A control surface is a hinged or movable panel on a wing, tail, or body that the pilot or flight controller deflects to change the aircraft’s attitude. Deflecting a control surface alters the local camber and angle of attack, changing the lift distribution on that part of the airframe. The resulting asymmetric force creates a moment (torque) that rotates the aircraft around one of its three axes.
The conventional fixed-wing control surfaces are:
- Aileron — on the outer trailing edge of each wing, deflecting differentially (one up, one down) to roll the aircraft.
- Elevator — on the horizontal tail, deflecting symmetrically to pitch the aircraft nose-up or nose-down.

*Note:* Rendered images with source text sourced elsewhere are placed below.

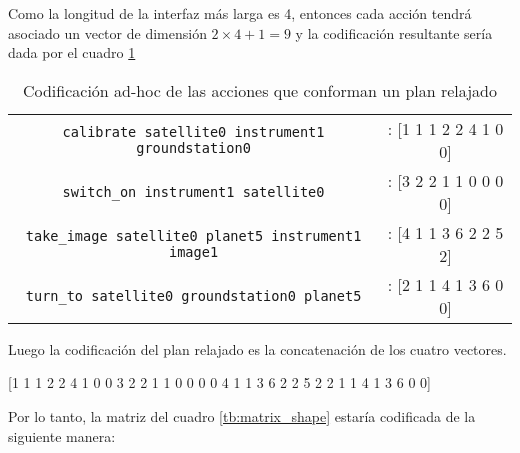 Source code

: Como la longitud de la interfaz más larga es 4, entonces cada acción tendrá
asociado un vector de dimensión $2 \times 4 + 1 = 9$ y la codificación
resultante sería dada por el cuadro \ref{tab:ohe_plan}

\begin{table}[h!]
    \centering
    \begin{tabular}{c|c}
        \verb|calibrate satellite0 instrument1 groundstation0| &: {} [1 1 1 2 2 4 1 0 0] \\
        \verb|switch_on instrument1 satellite0| &: {} [3 2 2 1 1 0 0 0 0] \\
        \verb|take_image satellite0 planet5 instrument1 image1| &: {} [4 1 1 3 6 2 2 5 2] \\
        \verb|turn_to satellite0 groundstation0 planet5| &: {} [2 1 1 4 1 3 6 0 0] \\
    \end{tabular}
    \caption{Codificación ad-hoc de las acciones que conforman un plan relajado}
    \label{tab:ohe_plan}
\end{table}

Luego la codificación del plan relajado es la concatenación de los cuatro vectores.

\begin{center}
    [1 1 1 2 2 4 1 0 0 3 2 2 1 1 0 0 0 0 4 1 1 3 6 2 2 5 2 2 1 1 4 1 3 6 0 0]
\end{center}

Por lo tanto, la matriz del cuadro \ref{tb:matrix_shape} estaría codificada de la siguiente manera:

\begin{table}[h!]
\centering
{}
 \caption{Planes relajados y acciones etiquetadas usando codificación ad-hoc.}
 \label{tb:matrix_shape_ohe}
\end{table}

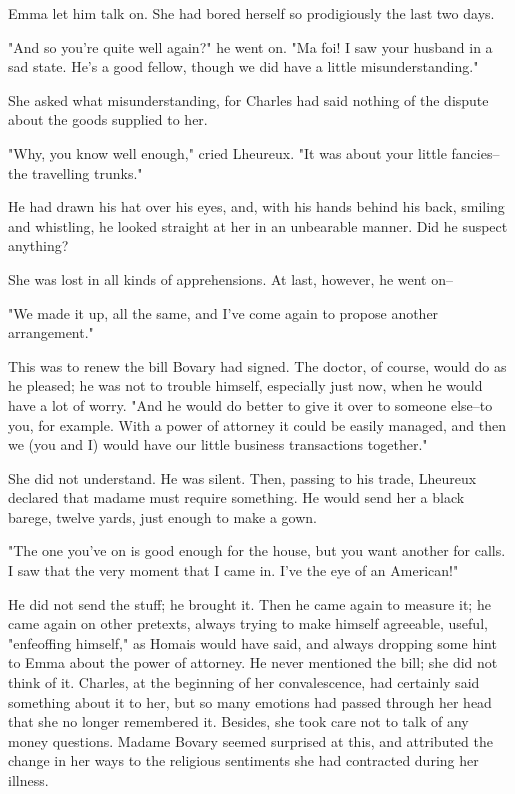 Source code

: \documentclass[11pt,twocolumn]{ltugboat}
\begin{document}
Emma let him talk on. She had bored herself so prodigiously the last two
days.

"And so you're quite well again?" he went on. "Ma foi! I saw your
husband in a sad state. He's a good fellow, though we did have a little
misunderstanding."

She asked what misunderstanding, for Charles had said nothing of the
dispute about the goods supplied to her.

"Why, you know well enough," cried Lheureux. "It was about your little
fancies--the travelling trunks."

He had drawn his hat over his eyes, and, with his hands behind his
back, smiling and whistling, he looked straight at her in an unbearable
manner. Did he suspect anything?

She was lost in all kinds of apprehensions. At last, however, he went
on--

"We made it up, all the same, and I've come again to propose another
arrangement."

This was to renew the bill Bovary had signed. The doctor, of course,
would do as he pleased; he was not to trouble himself, especially just
now, when he would have a lot of worry. "And he would do better to give
it over to someone else--to you, for example. With a power of attorney
it could be easily managed, and then we (you and I) would have our
little business transactions together."

She did not understand. He was silent. Then, passing to his trade,
Lheureux declared that madame must require something. He would send her
a black barege, twelve yards, just enough to make a gown.

"The one you've on is good enough for the house, but you want another
for calls. I saw that the very moment that I came in. I've the eye of an
American!"

He did not send the stuff; he brought it. Then he came again to measure
it; he came again on other pretexts, always trying to make himself
agreeable, useful, "enfeoffing himself," as Homais would have said, and
always dropping some hint to Emma about the power of attorney. He never
mentioned the bill; she did not think of it. Charles, at the beginning
of her convalescence, had certainly said something about it to her,
but so many emotions had passed through her head that she no longer
remembered it. Besides, she took care not to talk of any money
questions. Madame Bovary seemed surprised at this, and attributed the
change in her ways to the religious sentiments she had contracted during
her illness.
\end{document}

- Rudder — on the vertical tail, deflecting to yaw the aircraft left or right.
UAVs frequently use combined control surfaces to reduce part count:
- Elevon — combines aileron and elevator function on a tailless or delta wing. Symmetric deflection controls pitch; differential deflection controls roll. Standard on delta-winged expendable drones.
- Ruddervator (V-tail mixer) — two surfaces on a V-tail that combine elevator and rudder function.

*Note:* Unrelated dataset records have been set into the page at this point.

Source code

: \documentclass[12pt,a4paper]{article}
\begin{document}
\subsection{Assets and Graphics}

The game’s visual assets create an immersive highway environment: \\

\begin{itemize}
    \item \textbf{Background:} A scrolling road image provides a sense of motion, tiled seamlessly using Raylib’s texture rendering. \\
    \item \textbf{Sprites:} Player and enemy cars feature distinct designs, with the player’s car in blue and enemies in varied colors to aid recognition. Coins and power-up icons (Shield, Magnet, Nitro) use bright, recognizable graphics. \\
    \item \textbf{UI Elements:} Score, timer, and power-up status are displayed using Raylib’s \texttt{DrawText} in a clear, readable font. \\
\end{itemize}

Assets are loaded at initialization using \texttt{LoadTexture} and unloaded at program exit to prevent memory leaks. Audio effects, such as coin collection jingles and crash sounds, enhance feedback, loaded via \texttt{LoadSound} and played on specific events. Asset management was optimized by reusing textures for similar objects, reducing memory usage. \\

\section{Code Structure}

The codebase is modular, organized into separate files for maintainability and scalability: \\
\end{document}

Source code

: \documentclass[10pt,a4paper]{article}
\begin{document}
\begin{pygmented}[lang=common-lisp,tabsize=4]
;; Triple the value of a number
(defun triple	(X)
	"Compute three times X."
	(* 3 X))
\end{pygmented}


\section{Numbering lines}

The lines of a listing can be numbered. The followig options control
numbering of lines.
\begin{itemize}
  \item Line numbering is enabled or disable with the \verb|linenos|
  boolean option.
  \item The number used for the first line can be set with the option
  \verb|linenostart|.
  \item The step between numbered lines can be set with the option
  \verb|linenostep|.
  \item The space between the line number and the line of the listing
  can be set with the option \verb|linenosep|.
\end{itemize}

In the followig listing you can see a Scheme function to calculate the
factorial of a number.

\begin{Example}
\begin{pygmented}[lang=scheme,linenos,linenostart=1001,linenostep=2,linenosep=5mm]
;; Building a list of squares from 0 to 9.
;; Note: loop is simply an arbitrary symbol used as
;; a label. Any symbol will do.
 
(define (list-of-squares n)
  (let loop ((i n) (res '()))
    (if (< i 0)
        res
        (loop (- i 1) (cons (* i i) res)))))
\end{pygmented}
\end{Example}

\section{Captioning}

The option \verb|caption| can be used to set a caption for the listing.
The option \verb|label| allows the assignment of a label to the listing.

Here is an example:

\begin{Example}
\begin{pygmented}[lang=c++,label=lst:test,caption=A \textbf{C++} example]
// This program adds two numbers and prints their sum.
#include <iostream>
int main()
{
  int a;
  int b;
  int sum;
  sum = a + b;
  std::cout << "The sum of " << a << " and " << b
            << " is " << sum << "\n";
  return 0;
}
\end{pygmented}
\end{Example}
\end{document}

- Flaperon — combines flap (high-lift device) and aileron function. Used on some UAVs to reduce the number of servos.
Control surface sizing depends on the moment arm (distance from the aircraft’s center of gravity) and the required control authority. Larger surfaces provide stronger moments but add weight and drag. Undersized surfaces cause sluggish response; oversized surfaces cause twitchy handling and increased parasitic drag.
For multirotors, there are no aerodynamic control surfaces — all attitude control is achieved through differential motor speed via the ESCs, with the flight controller managing the mixing in software.